Dale Smyth, Skipper of sixth placed Dare To Lead, explains his view from the Pacific’s front row, reporting: “Let me paint a picture. Outside its blowing a solid 50 knots and gusting 70-75 in the hail squalls. The temperature is sub zero. The sea state is massive and regularly breaking. We Just hit a top speed of … wait for it 32.8 knots! This is where you tread lightly and feel like a gazelle running between a pride of lions. Safety is top priority, we stopped ‘racing’ 24 hours ago.

“On the flip side, this is my drug, my passion, the reason I sail. The scene outside could not be captured in a million frames or painted on a million canvasses. Your weekend yachtsman will never see nature unleashed like this. This is what makes us human, risk and reward. These wild ocean vistas get tattooed on your soul.”

Dale Smyth.

The magnitude of what the teams are taking on has not passed by eleventh placed GREAT Britain Skipper David Hartshorn either, who said: “It was just at dawn, I was behind the helm and I looked around and saw nothing and everything at the same time. It was like being on another planet, I had forgotten how stunningly beautiful and overwhelmingly intimidating at the same time the North Pacific can be.

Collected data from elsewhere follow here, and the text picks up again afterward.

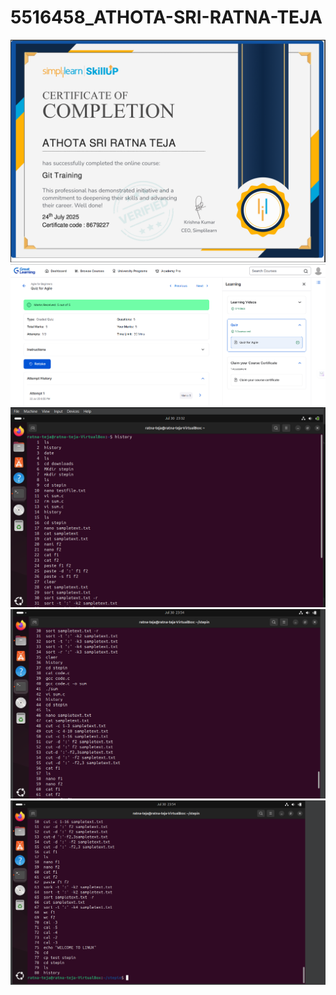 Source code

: # 5516458\_ATHOTA-SRI-RATNA-TEJA



<img src = "https://github.com/athotaratnateja2917-hash/5516458_ATHOTA-SRI-RATNA-TEJA/blob/main/GIT/GIT%20Sempli.png" alt = "image">


<img src = "https://github.com/athotaratnateja2917-hash/5516458_ATHOTA-SRI-RATNA-TEJA/blob/main/sdlc/module%201.png" alt = "image">


<img src = "https://github.com/athotaratnateja2917-hash/5516458_ATHOTA-SRI-RATNA-TEJA/blob/main/linux1/commands1.png" alt = "image">

<img src = "https://github.com/athotaratnateja2917-hash/5516458_ATHOTA-SRI-RATNA-TEJA/blob/main/linux1/commands2.png" alt = "image">

<img src = "https://github.com/athotaratnateja2917-hash/5516458_ATHOTA-SRI-RATNA-TEJA/blob/main/linux1/commands3.png" alt = "image"> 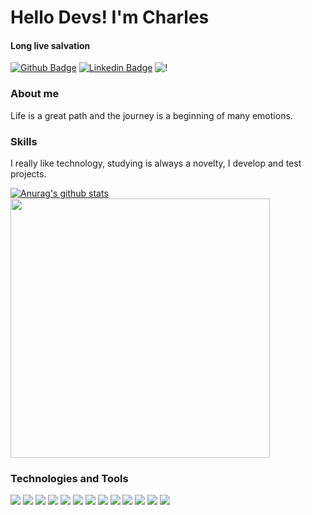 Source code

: # Hello Devs! I'm Charles
#### Long live salvation

[![Github Badge](https://img.shields.io/badge/-Github-000?style=flat-square&logo=Github&logoColor=white&link=https://github.com/charleslana)](https://github.com/charleslana)
[![Linkedin Badge](https://img.shields.io/badge/-LinkedIn-blue?style=flat-square&logo=Linkedin&logoColor=white&link=https://www.linkedin.com/in/charleslana/)](https://www.linkedin.com/in/charleslana/)
![!](https://komarev.com/ghpvc/?username=charleslana&color=yellowgreen)

### About me
Life is a great path and the journey is a beginning of many emotions.

### Skills
I really like technology, studying is always a novelty, I develop and test projects.

[![Anurag's github stats](https://github-readme-stats.vercel.app/api?username=charleslana&show_icons=true&theme=dracula)](https://github.com/anuraghazra/github-readme-stats)
<img width="415px" src="https://github-readme-stats.vercel.app/api/top-langs/?username=charleslana&langs_count=6&theme=dracula&layout=compact"/>

### Technologies and Tools 

![](https://img.shields.io/badge/OS-Linux-informational?style=flat&logo=linux&logoColor=white&color=orange)
![](https://img.shields.io/badge/-JavaScript-informational?style=flat&logo=javascript&logoColor=white&color=yellow)
![](https://img.shields.io/badge/-TypeScript-informational?style=flat&logo=typescript&logoColor=white&color=informational)
![](https://img.shields.io/badge/Front-ReactJs-informational?style=flat&logo=react&logoColor=white&color=cyan)
![](https://img.shields.io/badge/Back-NodeJs-informational?style=flat&logo=node.js&logoColor=white&color=green)
![](https://img.shields.io/badge/Front-Angular-informational?style=flat&logo=angular&logoColor=white&color=red)
![](https://img.shields.io/badge/Front-Flutter-informational?style=flat&logo=flutter&logoColor=white&color=cyan)
![](https://img.shields.io/badge/Tools-Postman-informational?style=flat&logo=postman&logoColor=white&color=orange)
![](https://img.shields.io/badge/Test-Cypress-informational?style=flat&logo=cypress&logoColor=white&color=gray)
![](https://img.shields.io/badge/Test-Selenium-informational?style=flat&logo=selenium&logoColor=white&color=green)
![](https://img.shields.io/badge/Back-NestJs-informational?style=flat&logo=nestjs&logoColor=white&color=red)
![](https://img.shields.io/badge/Back-SpringBoot-informational?style=flat&logo=spring-boot&logoColor=white&color=green)
![](https://img.shields.io/badge/Back-Java-informational?style=flat&logo=java&logoColor=white&color=blue)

“Waves the size of houses would be too clichĂ© to try and describe the sea state. To me they are more like pursuing creatures, charging down on us as they raise in height, stimulated by some mythical wave charmer, to envelope and then consume the GREAT Britain boat.”

Dave adds: “The power and enormity of the sea state, triggers feelings of isolation, and our vulnerability, while simultaneously giving us an exclusive insight to the power of nature. It is an amazing experience, the boats on the fleet will be having similar experiences, but Mother Nature at the moment is giving the GREAT Britain crew our own spectacular show, there is no one here but us to witness it.”

The extreme weather has brought overnight changes throughout the leaderboard and racing remains remarkably close. Qingdao has taken the lead from Sanya Serenity Coast, which has slipped to third and PSP Logistics is back in the top three, currently second.

Despite being in the middle of the ocean and 20 days into the race, (sixth) reports seeing Dare To Lead cross its path just 3nm off its bow and Qingdao Skipper Chris Kobusch said: “Earlier on we saw Sanya Serenity Coast on the AIS, only 7nm away, but we were headed north east and Sanya Serenity Coast south east. So after a short while they disappeared from the screens and we are alone again.”

Notable fleet progress also includes Visit Seattle moving up to seventh after struggling to catch up in tenth for most of the race.

However, the skippers are playing the long game with an average of 2000 nautical miles to go, safety always remains a priority, with at least a couple of teams saying they stopped racing temporarily during the storm to preserve the boat and crew energy

One Skipper ruing his tactics in this race is Liverpool 2018’s Lance Shepherd, in tenth place today, who explains: “To be honest with you, over the last couple of days I have been battling with myself about my decision to come so far South and our low boat speeds compared to the others. It was a big call especially as we were already 200 miles behind and we have the added pressure of playing our joker. However, my number one priority is to keep the crew and the boat safe.”

He goes on however to note that yesterday was a far more exciting day of record breaking surfing speeds of around 30 knots and adds: “It’s amazing how well these boats surf, we have a Yankee 3 up in 35 knots of wind but the power of the sea picks you up and hurtles you towards your destination… so I am starting to feel a bit better about my decisions now we are heading the correct way.”

The storm will continue to move east and Simon Rowell, Clipper Race Meteorologist, reports that as the low moves away the wind should ease and gradually back ahead of the next high, with the westerly leaders seeing the lighter breeze sooner. This high will become the most important system over the next few days and positioning in front of it will give the teams more tactical options.